Supported AI Processors¶

Ascend950PR (A5 family)

Directory Layout¶

kernels/manual/a5/allgather_gemm/
├── main.cpp                           # Host entry: HCCL init, dual-stream dispatch, warmup, verification, perf stats
├── allgather_gemm_comm_kernel.cpp     # AIV communication kernel: AllGather via TPUT
├── allgather_gemm_compute_kernel.cpp  # AIC compute kernel: streaming GEMM with chunk-flag waiting
├── kernel_launch.hpp                  # Host-side kernel launcher declarations
├── ready_queue.hpp                    # ChunkFlagMatrix / summary counter metadata
├── run.sh                             # Build & run script (env detection, shape/block overrides, multi-rank launch)
├── scripts/
│   └── gen_data.py                    # Input data generation (FP16 A slices + B + golden.bin)
└── CMakeLists.txt                     # Build configuration

Operator Description¶

Function¶

This example implements AllGather followed by GEMM:

\[ C = A \times B \]

Where:

Each of n_ranks ranks holds a local M-slice of A: rows [rank * M/n_ranks, (rank+1) * M/n_ranks).
B is replicated across all ranks (K × N, FP16).
After AllGather collects the full A (M × K, FP16), each rank computes the full C (M × N, FP32).

The AllGather and GEMM are fused into a streaming pipeline so that computation begins before the full AllGather completes.

Specification¶

Item	Value
OpType	`AllGather + GEMM` (communication-compute fusion)
Inputs	`A`: `M × K`, `float16`, `ND` (M-sliced across ranks); `B`: `K × N`, `float16`, `ND` (replicated)
Output	`C`: `M × N`, `float32`, `ND`
Comm kernel	`RingCommStreamingKernel` (AIV)
Compute kernel	`AllGatherGemmComputeStreamingKernel` (AIC)

Architecture¶

Dual-Stream Concurrency¶

The communication and compute kernels run on two independent AICPU streams, launched concurrently from the host:

Comm stream → RingCommStreamingKernel runs on AIV (Vector) cores.
Compute stream → AllGatherGemmComputeStreamingKernel runs on AIC (Cube) cores.

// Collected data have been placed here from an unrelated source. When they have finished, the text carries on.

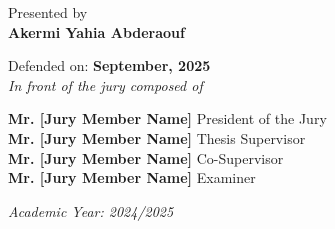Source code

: \begin{titlepage}
\normalsize Presented by\\
{\normalsize \textbf{Akermi Yahia Abderaouf}}\\

\vspace{0.2cm}

{\normalsize Defended on: \textbf{September, 2025}}\\
{\normalsize \textit{In front of the jury composed of}}\\

\vspace{0.2cm}

\begin{center}
    {\normalsize \textbf{Mr. [Jury Member Name]} \hfill President of the Jury}\\
    {\normalsize \textbf{Mr. [Jury Member Name]} \hfill Thesis Supervisor}\\
    {\normalsize \textbf{Mr. [Jury Member Name]} \hfill Co-Supervisor}\\
    {\normalsize \textbf{Mr. [Jury Member Name]} \hfill Examiner}\\
\end{center}

\vspace{0.5cm}

\normalsize \textit{Academic Year: 2024/2025}
\end{titlepage}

The host dispatches both kernels back-to-back and synchronizes after both complete.

AI Core Resources¶

Unit	Hardware Engine	Role in This Example
AIC (Cube)	Matrix engine	Compute kernel: GEMM (`TMATMUL` / `TMATMUL_ACC`)
AIV (Vector)	Vector / DMA	Comm kernel: RDMA data transfer (`TPUT`) + signaling (`TNOTIFY`)

Streaming Pipeline¶

Sequential execution:
  [ AllGather completes entirely ] ──► [ GEMM completes entirely ]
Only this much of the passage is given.